In the field of robotics, event-based cameras are emerging as a promising low-power alternative to traditional frame-based cameras for capturing high-speed motion and high dynamic range scenes. This is due to their sparse and asynchronous event outputs. Spiking Neural Networks (SNNs) with their asynchronous event-driven compute, show great potential for extracting the spatio-temporal features from these event streams. In contrast, the standard Analog Neural Networks (ANNs) fail to process event data effectively. However, training SNNs is difficult due to additional trainable parameters (thresholds and leaks), vanishing spikes at deeper layers, and a non-differentiable binary activation function. Furthermore, an additional data structure, membrane potential, responsible for keeping track of temporal information, must be fetched and updated at every timestep in SNNs. To overcome these challenges, we propose a novel SNN-ANN hybrid architecture that combines the strengths of both. Specifically, we leverage the asynchronous compute capabilities of SNN layers to effectively extract the input temporal information. Concurrently, the ANN layers facilitate training and efficient hardware deployment on traditional machine learning hardware such as GPUs. We provide extensive experimental analysis for assigning each layer to be spiking or analog, leading to a network configuration optimized for performance and ease of training. We evaluate our hybrid architecture for optical flow estimation on DSEC-flow and Multi-Vehicle Stereo Event-Camera (MVSEC) datasets. On the DSEC-flow dataset, the hybrid SNN-ANN architecture achieves a 40% reduction in average endpoint error (AEE) with 22% lower energy consumption compared to Full-SNN, and 48% lower AEE compared to Full-ANN, while maintaining comparable energy usage.

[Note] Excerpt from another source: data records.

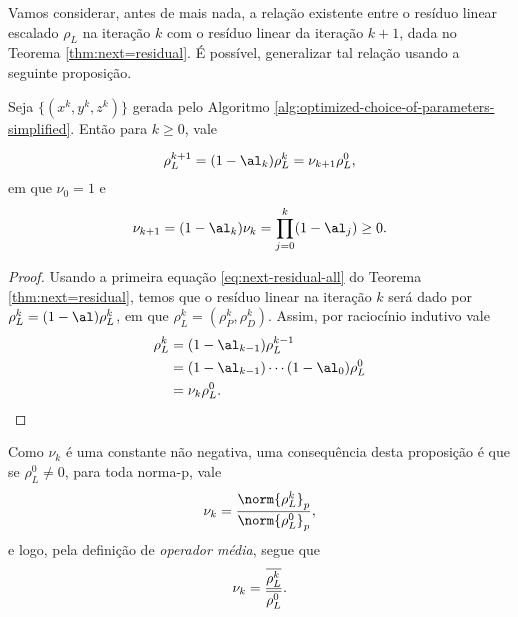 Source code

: 


Vamos considerar, antes de mais nada, a relação existente entre o resíduo linear escalado $\rho_L$ na iteração $k$ com o resíduo 
linear da iteração $k+1$, dada no Teorema \ref{thm:next=residual}. É possível, generalizar tal relação usando a seguinte proposição. 
\begin{prop}\label{prop:nu_k}
 Seja $\{(x^k,y^k,z^k)\}$ gerada pelo Algoritmo \ref{alg:optimized-choice-of-parameters-simplified}. Então para $k\geq0$, vale  

\begin{equation}
\label{eq:residual-norm-relation}
 \rho_L^{k+1}  = (1-\al_k) \rho_L^{k} = \nu_{k+1}  \rho_L^{0},
\end{equation}
em que  $\nu_0 = 1$ e 
\begin{equation}
	\label{eq:nu_k+1}
\nu_{k+1} = (1-\al_k)\nu_k = \prod_{j=0}^{k}(1-\al_j) \geq 0.
\end{equation}
\end{prop}

\begin{proof}
	Usando a primeira equação \eqref{eq:next-residual-all} do Teorema \ref{thm:next=residual},  temos que  o resíduo linear na iteração $k$ será dado por $\rho_L^{k} = (1-\al)\rho_L^{k}$, em que $\rho_L^{k} = (\rho_P^{k},\rho_D^{k})$. Assim, por raciocínio indutivo vale
	\begin{align*}
		\rho_L^{k} & = (1-\al_{k-1})\rho_L^{k-1}\\
				   & = (1-\al_{k-1})\cdots(1-\al_{0})\rho_L^{0}\notag\\
				   & = \nu_k \rho_L^{0}. \qedhere
	\end{align*}
\end{proof}

Como  $\nu_k$ é uma constante não negativa,  uma consequência desta proposição é que se $\rho_L^0\neq 0 $, para toda norma-p, vale 
\[
\nu_k = \frac{\norm{\rho_L^{k}}_p}{\norm{\rho_L^{0}}_p},
\]
e logo, pela definição de \emph{operador média}, segue que
\begin{equation}
	\label{eq:nu_k}
	\nu_k = \frac{\overline{\rho_L^k}}{\overline{\rho_L^0}}.
\end{equation}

翻译：在机器人领域，事件相机凭借其稀疏且异步的事件输出，正成为传统帧相机在高动态范围场景与高速运动捕捉方面极具前景的低功耗替代方案。脉冲神经网络（SNN）因其异步事件驱动的计算特性，在提取事件流时空特征方面展现出巨大潜力；而传统的模拟神经网络（ANN）则难以有效处理事件数据。然而，SNN的训练面临诸多挑战：额外的可训练参数（阈值和泄漏项）、深层节点的脉冲衰减问题，以及不可微的二值激活函数。此外，SNN在每个时间步都需要获取并更新记录时序信息的膜电位这一附加数据结构。为解决上述难题，我们提出一种融合两类网络优势的新型SNN-ANN混合架构。具体而言，该架构利用SNN层的异步计算能力高效提取输入的时序信息，同时通过ANN层简化训练过程并在GPU等传统机器学习硬件上实现高效部署。我们通过大量实验分析逐层分配脉冲型或模拟型计算单元，最终构建出兼顾性能与训练便捷性的网络配置。在DSEC-flow与多车辆立体事件相机（MVSEC）数据集上对光流估计任务的评估表明：相较于全SNN架构，混合SNN-ANN架构在DSEC-flow数据集上平均端点误差（AEE）降低40%，能耗降低22%；相较于全ANN架构，AEE降低48%，能耗基本持平。